Motivi della decisione
1. L’Istituto ricorrente denuncia la violazione e falsa applicazione del d.lgs. 25.2.2000 n. 61; dell’art. 5, comma 11, del d.l. n. 7261984, e dell’art. 7, comma 1, del d.l. n. 4631983, convertito con modificazioni in L. 11.11.1983 n. 638, oltre ad omessa, insufficiente e contraddittoria motivazione circa un fatto controverso e decisivo della controversia (art. 360, comma 1, nn.3 e 5 c.p.c.) per non avere la Corte di merito ritenuto che l’anzianità contributiva computabile, in caso di part-time verticale, dovesse essere limitata ai soli periodi di svolgimento dell’attività lavorativa: sostiene infatti, per un verso, che parte del rapporto controverso ricadeva ratione temporis nella disciplina di cui all’art. 7, comma 1, d.l. n. 463/1983, e all’art. 5, comma 11, d.l. n. 726/1984, entrambi citt., e per l’altro che dalla pronuncia della Corte costituzionale richiamata nella sentenza impugnata non si potrebbero ricavare i principi espressi in quest’ultima, vertendo la decisione della Corte costituzionale sulla diversa questione della spettanza dell’indennità di disoccupazione.

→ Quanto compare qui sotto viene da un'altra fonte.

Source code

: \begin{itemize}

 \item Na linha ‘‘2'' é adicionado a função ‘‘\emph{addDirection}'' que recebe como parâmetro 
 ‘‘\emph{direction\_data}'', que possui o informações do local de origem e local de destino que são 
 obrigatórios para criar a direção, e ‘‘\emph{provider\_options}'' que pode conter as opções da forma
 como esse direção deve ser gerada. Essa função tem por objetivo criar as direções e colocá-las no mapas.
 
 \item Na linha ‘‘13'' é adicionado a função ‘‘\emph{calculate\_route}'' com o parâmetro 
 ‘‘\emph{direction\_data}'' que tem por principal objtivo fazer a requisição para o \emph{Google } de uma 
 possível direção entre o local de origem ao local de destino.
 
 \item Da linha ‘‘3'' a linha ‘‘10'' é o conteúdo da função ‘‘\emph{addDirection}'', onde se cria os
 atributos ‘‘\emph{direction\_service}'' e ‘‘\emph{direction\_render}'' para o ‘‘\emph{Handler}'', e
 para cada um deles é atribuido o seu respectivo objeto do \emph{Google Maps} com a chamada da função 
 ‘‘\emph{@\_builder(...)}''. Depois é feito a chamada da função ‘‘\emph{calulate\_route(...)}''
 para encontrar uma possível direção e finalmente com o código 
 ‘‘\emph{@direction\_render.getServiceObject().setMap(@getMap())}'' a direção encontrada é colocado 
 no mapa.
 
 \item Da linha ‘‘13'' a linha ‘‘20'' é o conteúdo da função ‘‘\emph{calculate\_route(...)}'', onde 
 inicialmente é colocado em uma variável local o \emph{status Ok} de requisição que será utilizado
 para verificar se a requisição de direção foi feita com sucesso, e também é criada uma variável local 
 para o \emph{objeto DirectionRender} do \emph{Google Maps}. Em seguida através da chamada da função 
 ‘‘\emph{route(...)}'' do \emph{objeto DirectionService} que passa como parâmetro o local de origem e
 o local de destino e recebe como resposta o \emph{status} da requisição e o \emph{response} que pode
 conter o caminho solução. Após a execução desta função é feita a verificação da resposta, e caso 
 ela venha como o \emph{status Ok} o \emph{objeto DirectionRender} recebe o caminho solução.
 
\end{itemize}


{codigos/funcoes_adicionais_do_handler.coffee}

2. Il ricorso è infondato.
2.1. Deve preliminarmente rilevarsi che la Corte territoriale ha basato la decisione sull’interpretazione del d.lgs n. 61 del 2000, sul presupposto che nel caso in esame la valutazione a fini pensionistici della prestazione di lavoro a part-time verticale è stata operata in un periodo successivo alla sua entrata in vigore.

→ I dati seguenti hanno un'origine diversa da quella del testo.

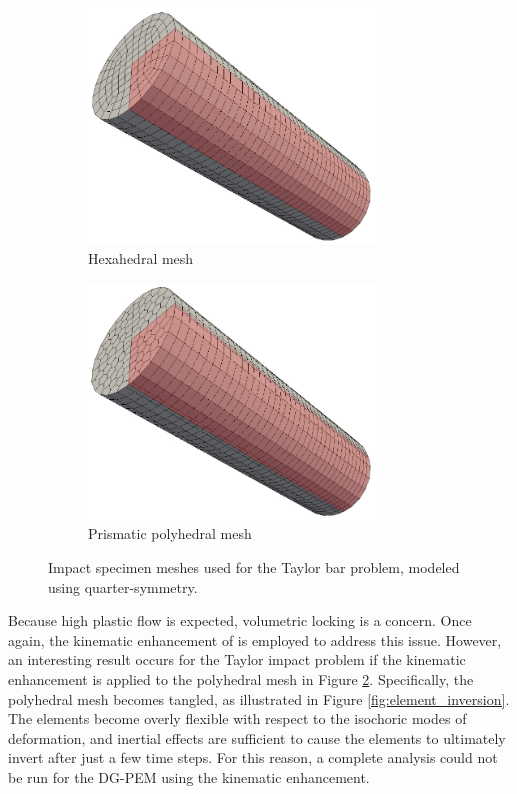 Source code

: \begin{figure}[!h]
  \centering
    \begin{subfigure}[b]{0.49\linewidth}
            \centering
            \includegraphics[width=3.0in]{figures/taylor_bar_hex_mesh.pdf}
    			\caption{Hexahedral mesh \label{fig:taylor_bar_hex_mesh}}
    \end{subfigure}
	\begin{subfigure}[b]{0.49\linewidth}
            \centering
            \includegraphics[width=3.0in]{figures/taylor_bar_poly_mesh.pdf}
    			\caption{Prismatic polyhedral mesh \label{fig:taylor_bar_poly_mesh}}
    \end{subfigure} \caption{Impact specimen meshes used for the Taylor bar problem, modeled using quarter-symmetry.}
  \label{fig:taylor_bar_meshes}
\end{figure}

Because high plastic flow is expected, volumetric locking is a concern. Once again, the kinematic enhancement of \cite{Rashid:06} is employed to address this issue. However, an interesting result occurs for the Taylor impact problem if the kinematic enhancement is applied to the polyhedral mesh in Figure \ref{fig:taylor_bar_poly_mesh}. Specifically, the polyhedral mesh becomes tangled, as illustrated in Figure \ref{fig:element_inversion}. The elements become overly flexible with respect to the isochoric modes of deformation, and inertial effects are sufficient to cause the elements to ultimately invert after just a few time steps. For this reason, a complete analysis could not be run for the DG-PEM using the kinematic enhancement.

2.2. Il rilievo dell’Inps, secondo il quale dovrebbe aversi riguardo alla legge vigente nel momento in cui la prestazione a part-time verticale è stata resa, non è qui sul punto rilevante. Il comma 4 dell’art. 9 del d.lgs n. 61 del 2000 ed il previgente art. 5 comma 11 del d.l. 726 del 1984, convertito con modificazioni dalla L. 19 dicembre 1984, n. 863, sono infatti di identico tenore, entrambe prevedendo che “Nel caso di trasformazione del rapporto di lavoro a tempo pieno in rapporto di lavoro a tempo parziale e viceversa, ai fini della determinazione dell’ammontare del trattamento di pensione si computa per intero l’anzianità relativa ai periodi di lavoro a tempo pieno e proporzionalmente all’orario effettivamente svolto l’anzianità inerente ai periodi di lavoro a tempo parziale”.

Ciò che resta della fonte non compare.